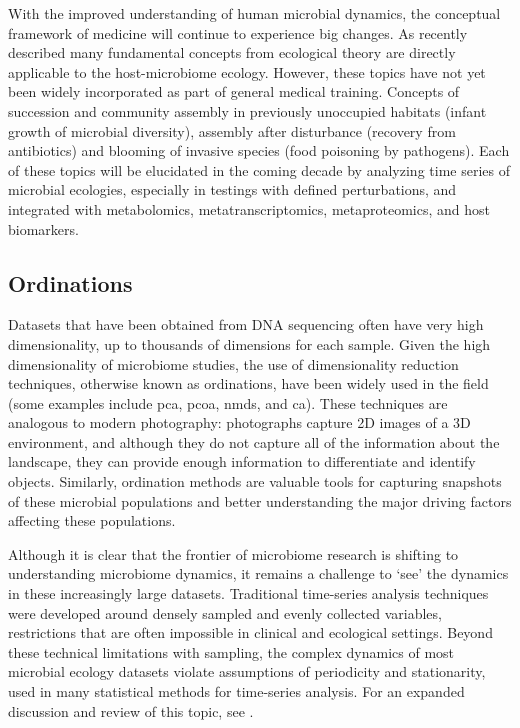 With the improved understanding of human microbial dynamics, the conceptual framework of medicine will continue to experience big changes. As recently described \cite{RN4020} many fundamental concepts from ecological theory are directly applicable to the host-microbiome ecology. However, these topics have not yet been widely incorporated as part of general medical training.  Concepts of succession and community assembly in previously unoccupied habitats (infant growth of microbial diversity), assembly after disturbance (recovery from antibiotics) and blooming of invasive species (food poisoning by pathogens).  Each of these topics will be elucidated in the coming decade by analyzing time series of microbial ecologies, especially in testings with defined perturbations, and integrated with metabolomics, metatranscriptomics, metaproteomics, and host biomarkers.

\subsection{Ordinations}
Datasets that have been obtained from DNA sequencing often have very high dimensionality, up to thousands of dimensions for each sample. Given the high dimensionality of  microbiome studies, the use of dimensionality reduction techniques, otherwise known as ordinations, have been widely used in the field (some examples include \gls{pca}, \gls{pcoa}, \gls{nmds}, and \gls{ca}). These techniques are analogous to modern photography: photographs capture 2D images of a 3D environment, and although they do not capture all of the information about the landscape, they can provide enough information to differentiate and identify objects.  Similarly, ordination methods are valuable tools for capturing snapshots of these microbial populations and better understanding the major driving factors affecting these populations. 

Although it is clear that the frontier of microbiome research is shifting to understanding microbiome dynamics, it remains a challenge to `see' the dynamics in these increasingly large datasets. Traditional time-series analysis techniques were developed around densely sampled and evenly collected variables, restrictions that are often impossible in clinical and ecological settings. Beyond these technical limitations with sampling, the complex dynamics of most microbial ecology datasets violate assumptions of periodicity and stationarity, used in many statistical methods for time-series analysis. For an expanded discussion and review of this topic, see \cite{RN4029}.

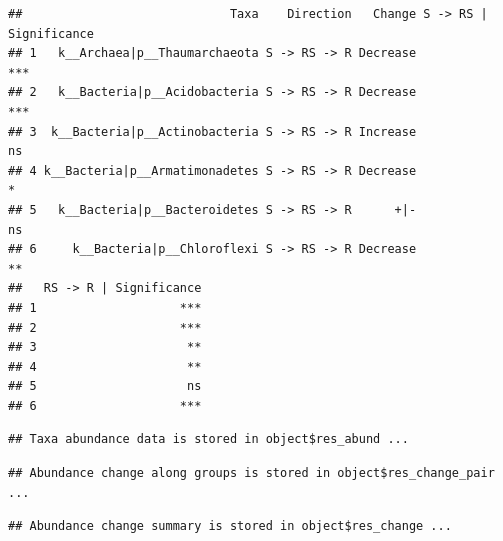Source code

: \documentclass[
]{book}
\newenvironment{Shaded}{\begin{snugshade}}{\end{snugshade}}
\newcommand{\AttributeTok}[1]{\textcolor[rgb]{0.13,0.29,0.53}{#1}}
\newcommand{\CommentTok}[1]{\textcolor[rgb]{0.56,0.35,0.01}{\textit{#1}}}
\newcommand{\ConstantTok}[1]{\textcolor[rgb]{0.56,0.35,0.01}{#1}}
\newcommand{\FloatTok}[1]{\textcolor[rgb]{0.00,0.00,0.81}{#1}}
\newcommand{\FunctionTok}[1]{\textcolor[rgb]{0.13,0.29,0.53}{\textbf{#1}}}
\newcommand{\NormalTok}[1]{#1}
\newcommand{\OtherTok}[1]{\textcolor[rgb]{0.56,0.35,0.01}{#1}}
\newcommand{\SpecialCharTok}[1]{\textcolor[rgb]{0.81,0.36,0.00}{\textbf{#1}}}
\newcommand{\StringTok}[1]{\textcolor[rgb]{0.31,0.60,0.02}{#1}}
\begin{document}
\begin{verbatim}
##                             Taxa    Direction   Change S -> RS | Significance
## 1   k__Archaea|p__Thaumarchaeota S -> RS -> R Decrease                    ***
## 2   k__Bacteria|p__Acidobacteria S -> RS -> R Decrease                    ***
## 3  k__Bacteria|p__Actinobacteria S -> RS -> R Increase                     ns
## 4 k__Bacteria|p__Armatimonadetes S -> RS -> R Decrease                      *
## 5   k__Bacteria|p__Bacteroidetes S -> RS -> R      +|-                     ns
## 6     k__Bacteria|p__Chloroflexi S -> RS -> R Decrease                     **
##   RS -> R | Significance
## 1                    ***
## 2                    ***
## 3                     **
## 4                     **
## 5                     ns
## 6                    ***
\end{verbatim}

\begin{Shaded}
\end{Shaded}

\begin{verbatim}
## Taxa abundance data is stored in object$res_abund ...
\end{verbatim}

\begin{verbatim}
## Abundance change along groups is stored in object$res_change_pair ...
\end{verbatim}

\begin{verbatim}
## Abundance change summary is stored in object$res_change ...
\end{verbatim}

\begin{Shaded}
\end{Shaded}
\end{document}

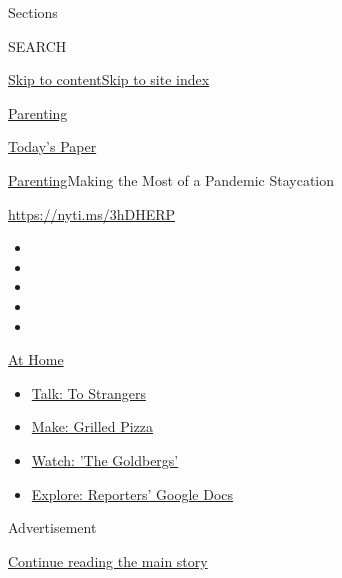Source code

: Sections

SEARCH

\protect\hyperlink{site-content}{Skip to
content}\protect\hyperlink{site-index}{Skip to site index}

\href{https://www.nytimes.com/section/parenting}{Parenting}

\href{https://myaccount.nytimes.com/auth/login?response_type=cookie\&client_id=vi}{}

\href{https://www.nytimes.com/section/todayspaper}{Today's Paper}

\href{/section/parenting}{Parenting}\textbar{}Making the Most of a
Pandemic Staycation

\url{https://nyti.ms/3hDHERP}

\begin{itemize}
\item
\item
\item
\item
\item
\end{itemize}

\href{https://www.nytimes.com/spotlight/at-home?action=click\&pgtype=Article\&state=default\&region=TOP_BANNER\&context=at_home_menu}{At
Home}

\begin{itemize}
\tightlist
\item
  \href{https://www.nytimes.com/2020/08/03/well/family/the-benefits-of-talking-to-strangers.html?action=click\&pgtype=Article\&state=default\&region=TOP_BANNER\&context=at_home_menu}{Talk:
  To Strangers}
\item
  \href{https://www.nytimes.com/2020/08/01/at-home/coronavirus-make-pizza-on-a-grill.html?action=click\&pgtype=Article\&state=default\&region=TOP_BANNER\&context=at_home_menu}{Make:
  Grilled Pizza}
\item
  \href{https://www.nytimes.com/2020/07/31/arts/television/goldbergs-abc-stream.html?action=click\&pgtype=Article\&state=default\&region=TOP_BANNER\&context=at_home_menu}{Watch:
  'The Goldbergs'}
\item
  \href{https://www.nytimes.com/interactive/2020/at-home/even-more-reporters-editors-diaries-lists-recommendations.html?action=click\&pgtype=Article\&state=default\&region=TOP_BANNER\&context=at_home_menu}{Explore:
  Reporters' Google Docs}
\end{itemize}

Advertisement

\protect\hyperlink{after-top}{Continue reading the main story}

▸ **The task**: For every entry above, write it out exactly and remove any image.

▸ **Written answer**:
 With the improved understanding of human microbial dynamics, the conceptual framework of medicine will continue to experience big changes. As recently described \cite{RN4020} many fundamental concepts from ecological theory are directly applicable to the host-microbiome ecology. However, these topics have not yet been widely incorporated as part of general medical training.  Concepts of succession and community assembly in previously unoccupied habitats (infant growth of microbial diversity), assembly after disturbance (recovery from antibiotics) and blooming of invasive species (food poisoning by pathogens).  Each of these topics will be elucidated in the coming decade by analyzing time series of microbial ecologies, especially in testings with defined perturbations, and integrated with metabolomics, metatranscriptomics, metaproteomics, and host biomarkers.

\subsection{Ordinations}
Datasets that have been obtained from DNA sequencing often have very high dimensionality, up to thousands of dimensions for each sample. Given the high dimensionality of  microbiome studies, the use of dimensionality reduction techniques, otherwise known as ordinations, have been widely used in the field (some examples include \gls{pca}, \gls{pcoa}, \gls{nmds}, and \gls{ca}). These techniques are analogous to modern photography: photographs capture 2D images of a 3D environment, and although they do not capture all of the information about the landscape, they can provide enough information to differentiate and identify objects.  Similarly, ordination methods are valuable tools for capturing snapshots of these microbial populations and better understanding the major driving factors affecting these populations. 

Although it is clear that the frontier of microbiome research is shifting to understanding microbiome dynamics, it remains a challenge to `see' the dynamics in these increasingly large datasets. Traditional time-series analysis techniques were developed around densely sampled and evenly collected variables, restrictions that are often impossible in clinical and ecological settings. Beyond these technical limitations with sampling, the complex dynamics of most microbial ecology datasets violate assumptions of periodicity and stationarity, used in many statistical methods for time-series analysis. For an expanded discussion and review of this topic, see \cite{RN4029}.

Source code

: \documentclass[
]{book}
\newenvironment{Shaded}{\begin{snugshade}}{\end{snugshade}}
\newcommand{\AttributeTok}[1]{\textcolor[rgb]{0.13,0.29,0.53}{#1}}
\newcommand{\CommentTok}[1]{\textcolor[rgb]{0.56,0.35,0.01}{\textit{#1}}}
\newcommand{\ConstantTok}[1]{\textcolor[rgb]{0.56,0.35,0.01}{#1}}
\newcommand{\FloatTok}[1]{\textcolor[rgb]{0.00,0.00,0.81}{#1}}
\newcommand{\FunctionTok}[1]{\textcolor[rgb]{0.13,0.29,0.53}{\textbf{#1}}}
\newcommand{\NormalTok}[1]{#1}
\newcommand{\OtherTok}[1]{\textcolor[rgb]{0.56,0.35,0.01}{#1}}
\newcommand{\SpecialCharTok}[1]{\textcolor[rgb]{0.81,0.36,0.00}{\textbf{#1}}}
\newcommand{\StringTok}[1]{\textcolor[rgb]{0.31,0.60,0.02}{#1}}
\begin{document}
\begin{verbatim}
##                             Taxa    Direction   Change S -> RS | Significance
## 1   k__Archaea|p__Thaumarchaeota S -> RS -> R Decrease                    ***
## 2   k__Bacteria|p__Acidobacteria S -> RS -> R Decrease                    ***
## 3  k__Bacteria|p__Actinobacteria S -> RS -> R Increase                     ns
## 4 k__Bacteria|p__Armatimonadetes S -> RS -> R Decrease                      *
## 5   k__Bacteria|p__Bacteroidetes S -> RS -> R      +|-                     ns
## 6     k__Bacteria|p__Chloroflexi S -> RS -> R Decrease                     **
##   RS -> R | Significance
## 1                    ***
## 2                    ***
## 3                     **
## 4                     **
## 5                     ns
## 6                    ***
\end{verbatim}

\begin{Shaded}
\end{Shaded}

\begin{verbatim}
## Taxa abundance data is stored in object$res_abund ...
\end{verbatim}

\begin{verbatim}
## Abundance change along groups is stored in object$res_change_pair ...
\end{verbatim}

\begin{verbatim}
## Abundance change summary is stored in object$res_change ...
\end{verbatim}

\begin{Shaded}
\end{Shaded}
\end{document}

Source code

: Sections

SEARCH

\protect\hyperlink{site-content}{Skip to
content}\protect\hyperlink{site-index}{Skip to site index}

\href{https://www.nytimes.com/section/parenting}{Parenting}

\href{https://myaccount.nytimes.com/auth/login?response_type=cookie\&client_id=vi}{}

\href{https://www.nytimes.com/section/todayspaper}{Today's Paper}

\href{/section/parenting}{Parenting}\textbar{}Making the Most of a
Pandemic Staycation

\url{https://nyti.ms/3hDHERP}

\begin{itemize}
\item
\item
\item
\item
\item
\end{itemize}

\href{https://www.nytimes.com/spotlight/at-home?action=click\&pgtype=Article\&state=default\&region=TOP_BANNER\&context=at_home_menu}{At
Home}

\begin{itemize}
\tightlist
\item
  \href{https://www.nytimes.com/2020/08/03/well/family/the-benefits-of-talking-to-strangers.html?action=click\&pgtype=Article\&state=default\&region=TOP_BANNER\&context=at_home_menu}{Talk:
  To Strangers}
\item
  \href{https://www.nytimes.com/2020/08/01/at-home/coronavirus-make-pizza-on-a-grill.html?action=click\&pgtype=Article\&state=default\&region=TOP_BANNER\&context=at_home_menu}{Make:
  Grilled Pizza}
\item
  \href{https://www.nytimes.com/2020/07/31/arts/television/goldbergs-abc-stream.html?action=click\&pgtype=Article\&state=default\&region=TOP_BANNER\&context=at_home_menu}{Watch:
  'The Goldbergs'}
\item
  \href{https://www.nytimes.com/interactive/2020/at-home/even-more-reporters-editors-diaries-lists-recommendations.html?action=click\&pgtype=Article\&state=default\&region=TOP_BANNER\&context=at_home_menu}{Explore:
  Reporters' Google Docs}
\end{itemize}

Advertisement

\protect\hyperlink{after-top}{Continue reading the main story}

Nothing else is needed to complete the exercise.